Gaza's women of steel
Publisher: Al Jazeera
Date Written: 08/03/2017
Year Published: 2017
Resource Type: Article
Cx Number: CX20485
Gadzo interviews three different women in Gaza who have taken on difficult, yet culturally progressive, employment in the wake of the region's economic devastation.
At 42 percent, Gaza has the world's highest unemployment rate - and while the rate of women in the workforce is only 15 percent, compared to 71 percent of men, many of them are trying to close the gap.
More and more women are breaking societal norms and working in jobs that have been traditionally reserved for men as they step up to serve as their family's breadwinners. Al Jazeera spoke with three women about how their non-traditional jobs have changed their lives.
Gaza's female bus driver:
The children first called her "Uncle Salwa".
"The kids thought only men drive cars," Salwa Srour told Al Jazeera. "I broke the traditions. I'm the first lady in the Gaza Strip that drives a bus."
Srour sets out at 6:30 every morning in her 1989 Volkswagen minibus, circling around Gaza City to pick up each child and drive them to the kindergarten class that she opened in 2005 with her sister, Sajda.
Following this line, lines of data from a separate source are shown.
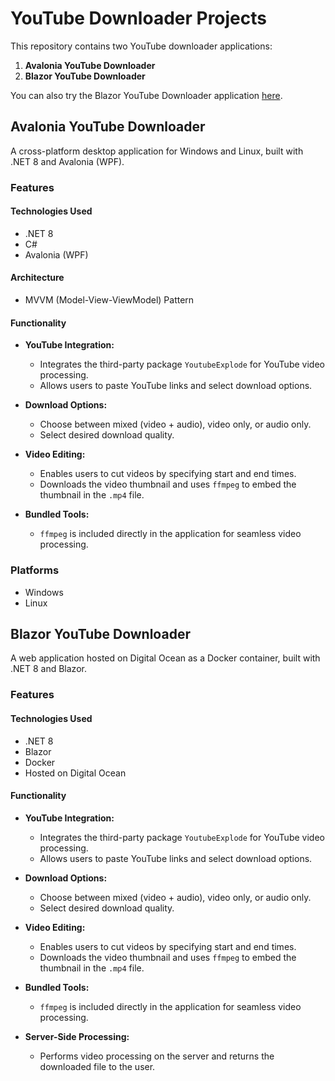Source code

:# YouTube Downloader Projects

This repository contains two YouTube downloader applications:

1. **Avalonia YouTube Downloader**
2. **Blazor YouTube Downloader**

You can also try the Blazor YouTube Downloader application [here](https://coral-app-anp75.ondigitalocean.app/).

## Avalonia YouTube Downloader

A cross-platform desktop application for Windows and Linux, built with .NET 8 and Avalonia (WPF).

### Features

#### Technologies Used

- .NET 8
- C#
- Avalonia (WPF)

#### Architecture

- MVVM (Model-View-ViewModel) Pattern

#### Functionality

- **YouTube Integration:**
  - Integrates the third-party package `YoutubeExplode` for YouTube video processing.
  - Allows users to paste YouTube links and select download options.
  
- **Download Options:**
  - Choose between mixed (video + audio), video only, or audio only.
  - Select desired download quality.

- **Video Editing:**
  - Enables users to cut videos by specifying start and end times.
  - Downloads the video thumbnail and uses `ffmpeg` to embed the thumbnail in the `.mp4` file.
  
- **Bundled Tools:**
  - `ffmpeg` is included directly in the application for seamless video processing.

### Platforms

- Windows
- Linux

## Blazor YouTube Downloader

A web application hosted on Digital Ocean as a Docker container, built with .NET 8 and Blazor.

### Features

#### Technologies Used

- .NET 8
- Blazor
- Docker
- Hosted on Digital Ocean

#### Functionality

- **YouTube Integration:**
  - Integrates the third-party package `YoutubeExplode` for YouTube video processing.
  - Allows users to paste YouTube links and select download options.
  
- **Download Options:**
  - Choose between mixed (video + audio), video only, or audio only.
  - Select desired download quality.

- **Video Editing:**
  - Enables users to cut videos by specifying start and end times.
  - Downloads the video thumbnail and uses `ffmpeg` to embed the thumbnail in the `.mp4` file.
  
- **Bundled Tools:**
  - `ffmpeg` is included directly in the application for seamless video processing.

- **Server-Side Processing:**
  - Performs video processing on the server and returns the downloaded file to the user.


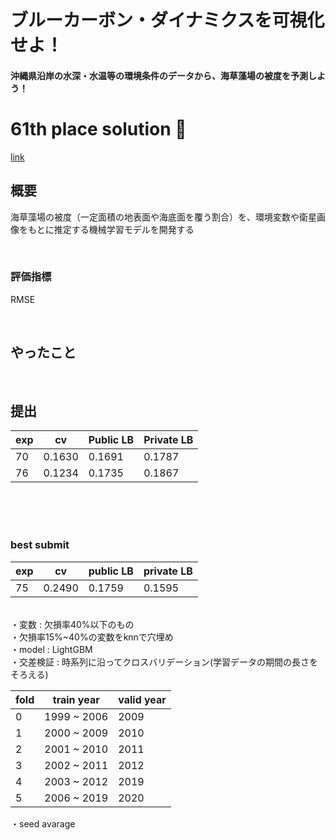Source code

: # ブルーカーボン・ダイナミクスを可視化せよ！
#### 沖縄県沿岸の水深・水温等の環境条件のデータから、海草藻場の被度を予測しよう！

# 61th place solution 🥉

[link](https://signate.jp/competitions/936)

## 概要
海草藻場の被度（一定面積の地表面や海底面を覆う割合）を、環境変数や衛星画像をもとに推定する機械学習モデルを開発する

<br />

### 評価指標
RMSE

<br />

## やったこと



<br />

## 提出
| exp | cv | Public LB | Private LB |
----- | -- | --------- | ----------
70 | 0.1630 | 0.1691 | 0.1787
76 | 0.1234 | 0.1735 | 0.1867

<br />
<br />
<br />

### best submit
| exp | cv | public LB | private LB |
----- | -- | --------- | ----------
75 | 0.2490 | 0.1759 | 0.1595

<br />
・変数 : 欠損率40%以下のもの <br />
・欠損率15%~40%の変数をknnで穴埋め <br />
・model : LightGBM <br />
・交差検証 : 時系列に沿ってクロスバリデーション(学習データの期間の長さをそろえる) <br />

  | fold | train year | valid year |
  ------ | ---------- | ----------
  0 | 1999 ~ 2006 | 2009 
  1 | 2000 ~ 2009 | 2010
  2 | 2001 ~ 2010 | 2011
  3 | 2002 ~ 2011 | 2012
  4 | 2003 ~ 2012 | 2019
  5 | 2006 ~ 2019 | 2020 

・seed avarage <br />
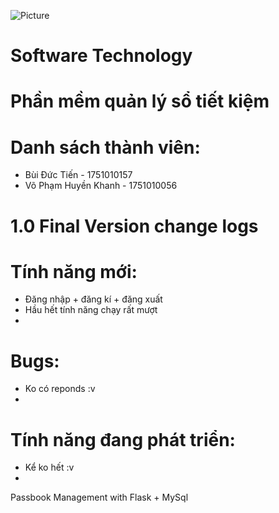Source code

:![Picture](https://www.paymentscardsandmobile.com/wp-content/uploads/2018/08/Future-of-banking.jpg)
# Software Technology
# Phần mềm quản lý sổ tiết kiệm
# Danh sách thành viên:
* Bùi Đức Tiến - 1751010157
* Võ Phạm Huyền Khanh - 1751010056
# 1.0 Final Version change logs
# Tính năng mới:
* Đăng nhập + đăng kí + đăng xuất
* Hầu hết tính năng chạy rất mượt 
*
# Bugs:
* Ko có reponds :v
* 
# Tính năng đang phát triển:
* Kể ko hết :v
*
 Passbook Management with Flask + MySql
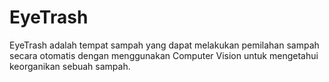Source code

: # EyeTrash
EyeTrash adalah tempat sampah yang dapat melakukan pemilahan sampah secara otomatis dengan menggunakan Computer Vision untuk mengetahui keorganikan sebuah sampah.
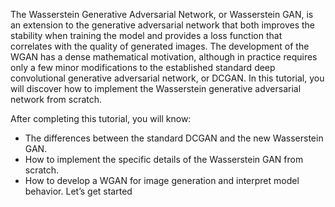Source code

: The Wasserstein Generative Adversarial Network, or Wasserstein GAN, is an extension to the
generative adversarial network that both improves the stability when training the model and
provides a loss function that correlates with the quality of generated images. The development of
the WGAN has a dense mathematical motivation, although in practice requires only a few minor
modifications to the established standard deep convolutional generative adversarial network,
or DCGAN. In this tutorial, you will discover how to implement the Wasserstein generative
adversarial network from scratch. 


After completing this tutorial, you will know:
- The differences between the standard DCGAN and the new Wasserstein GAN.
- How to implement the specific details of the Wasserstein GAN from scratch.
- How to develop a WGAN for image generation and interpret model behavior.
Let’s get started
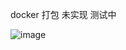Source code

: docker 打包 未实现 测试中


![image](https://github.com/koala9527/old-photos/assets/36888009/fde68bed-27ad-4fe2-aecb-2ddc7cb7e207)
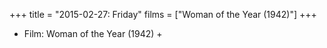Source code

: +++
title = "2015-02-27: Friday"
films = ["Woman of the Year (1942)"]
+++


* Film: Woman of the Year (1942) +

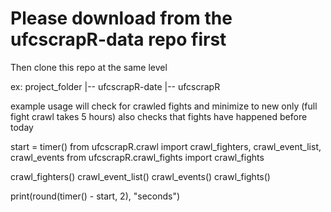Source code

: # Please download from the ufcscrapR-data repo first
Then clone this repo at the same level

ex:
    project_folder
        |-- ufcscrapR-date
        |-- ufcscrapR


example usage
will check for crawled fights and minimize to new only (full fight crawl takes 5 hours)
also checks that fights have happened before today

start = timer()
from ufcscrapR.crawl import crawl_fighters, crawl_event_list, crawl_events
from ufcscrapR.crawl_fights import crawl_fights

crawl_fighters()
crawl_event_list()
crawl_events()
crawl_fights()

print(round(timer() - start, 2), "seconds")
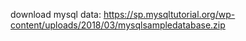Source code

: download mysql data: https://sp.mysqltutorial.org/wp-content/uploads/2018/03/mysqlsampledatabase.zip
Initially, they hired male bus drivers, but Srour decided to take over the job after hearing parents' complaints about drivers being impatient with the children or showing up late.
Class starts from the moment the children enter the school bus, where they begin learning new words in English.
"We would call him, but there would always be excuses. He would always say, 'I'm on my way,' but the kids would be waiting and there would still be no bus," Srour explained.
When the parents started calling her to ask why their kids were not home yet, Srour decided to take matters into her own hands and drive the children to kindergarten herself.
Srour has been driving children to school for five years now. Class starts from the moment they enter the school bus and begin learning new words in English. Stepping on to the bus, the children greet Srour with "Good morning" as they each pull out a shekel from their pocket.